_Task requirements_. Whatever lies between the line with "отверстия помещаются компоненты." and the end of the data, both included, must be copied exactly and without pictures.

_Stored dataset items_.
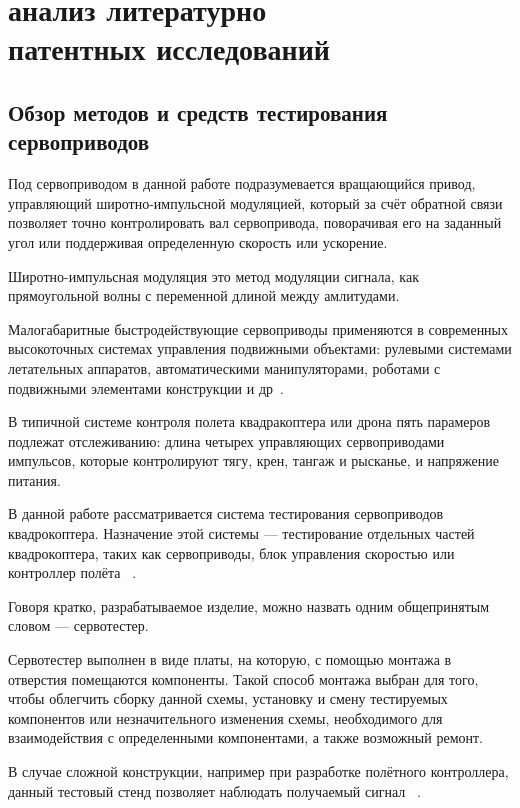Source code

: 

\section{анализ литературно \\ патентных исследований}

\subsection{Обзор методов и средств тестирования сервоприводов}

Под сервоприводом в данной работе подразумевается вращающийся привод,
управляющий широтно-импульсной модуляцией, который за счёт обратной
связи позволяет точно контролировать вал сервопривода, поворачивая его
на заданный угол или поддерживая определенную скорость или ускорение.

Широтно-импульсная модуляция это метод модуляции сигнала, как
прямоугольной волны с переменной длиной между амлитудами.

Малогабаритные быстродействующие сервоприводы применяются в
современных высокоточных системах управления подвижными объектами:
рулевыми системами летательных аппаратов, автоматическими
манипуляторами, роботами с подвижными элементами конструкции и
др~\cite{dyakovSUBSTANTIATIONRELIABILITYSERVOMOTORS2023}.

В типичной системе контроля полета квадракоптера или дрона пять
парамеров подлежат отслеживанию: длина четырех управляющих
сервоприводами импульсов, которые контролируют тягу, крен, тангаж и
рысканье, и напряжение питания.

В данной работе рассматривается система тестирования сервоприводов
квадрокоптера.  Назначение этой системы — тестирование отдельных
частей квадрокоптера, таких как сервоприводы,
блок управления скоростью или контроллер полёта ~\cite{Elector521}.

Говоря кратко, разрабатываемое изделие,
можно назвать одним общепринятым словом — сервотестер.

Сервотестер выполнен в виде платы, на которую, с помощью монтажа в
отверстия помещаются компоненты. Такой способ монтажа выбран для того,
чтобы облегчить сборку данной схемы, установку и смену тестируемых
компонентов или незначительного изменения схемы, необходимого для
взаимодействия с определенными компонентами, а также возможный ремонт.



В случае сложной конструкции, например при разработке полётного
контроллера, данный тестовый стенд позволяет наблюдать получаемый
сигнал ~\cite{Elector521}.
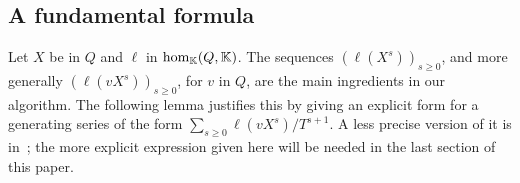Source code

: \documentclass[12pt]{article}
\newcommand{\lf}{X}
\def\K{\mathbb{K}}
\def\K {\ensuremath{\mathbb{K}}}
\begin{document}

\subsection{A fundamental formula}  

Let $\lf$ be in $Q$ and $\ell$ in ${\rm hom}_\K(Q,\K)$.  The sequences
$(\ell(\lf^s))_{s\ge 0}$, and more generally $(\ell(v \lf^s))_{s\ge
  0}$, for $v$ in $Q$, are the main ingredients in our algorithm.  The
following lemma justifies this by giving an explicit form for a
generating series of the form $\sum_{s \ge 0} \ell(v
\lf^s)/T^{s+1}$. A less precise version of it is in~\cite{BoSaSc03};
the more explicit expression given here will be needed in the last
section of this paper.
\end{document}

_Expected answer_.
отверстия помещаются компоненты. Такой способ монтажа выбран для того,
чтобы облегчить сборку данной схемы, установку и смену тестируемых
компонентов или незначительного изменения схемы, необходимого для
взаимодействия с определенными компонентами, а также возможный ремонт.



В случае сложной конструкции, например при разработке полётного
контроллера, данный тестовый стенд позволяет наблюдать получаемый
сигнал ~\cite{Elector521}.
Source code

: \documentclass[12pt]{article}
\newcommand{\lf}{X}
\def\K{\mathbb{K}}
\def\K {\ensuremath{\mathbb{K}}}
\begin{document}

\subsection{A fundamental formula}  

Let $\lf$ be in $Q$ and $\ell$ in ${\rm hom}_\K(Q,\K)$.  The sequences
$(\ell(\lf^s))_{s\ge 0}$, and more generally $(\ell(v \lf^s))_{s\ge
  0}$, for $v$ in $Q$, are the main ingredients in our algorithm.  The
following lemma justifies this by giving an explicit form for a
generating series of the form $\sum_{s \ge 0} \ell(v
\lf^s)/T^{s+1}$. A less precise version of it is in~\cite{BoSaSc03};
the more explicit expression given here will be needed in the last
section of this paper.
\end{document}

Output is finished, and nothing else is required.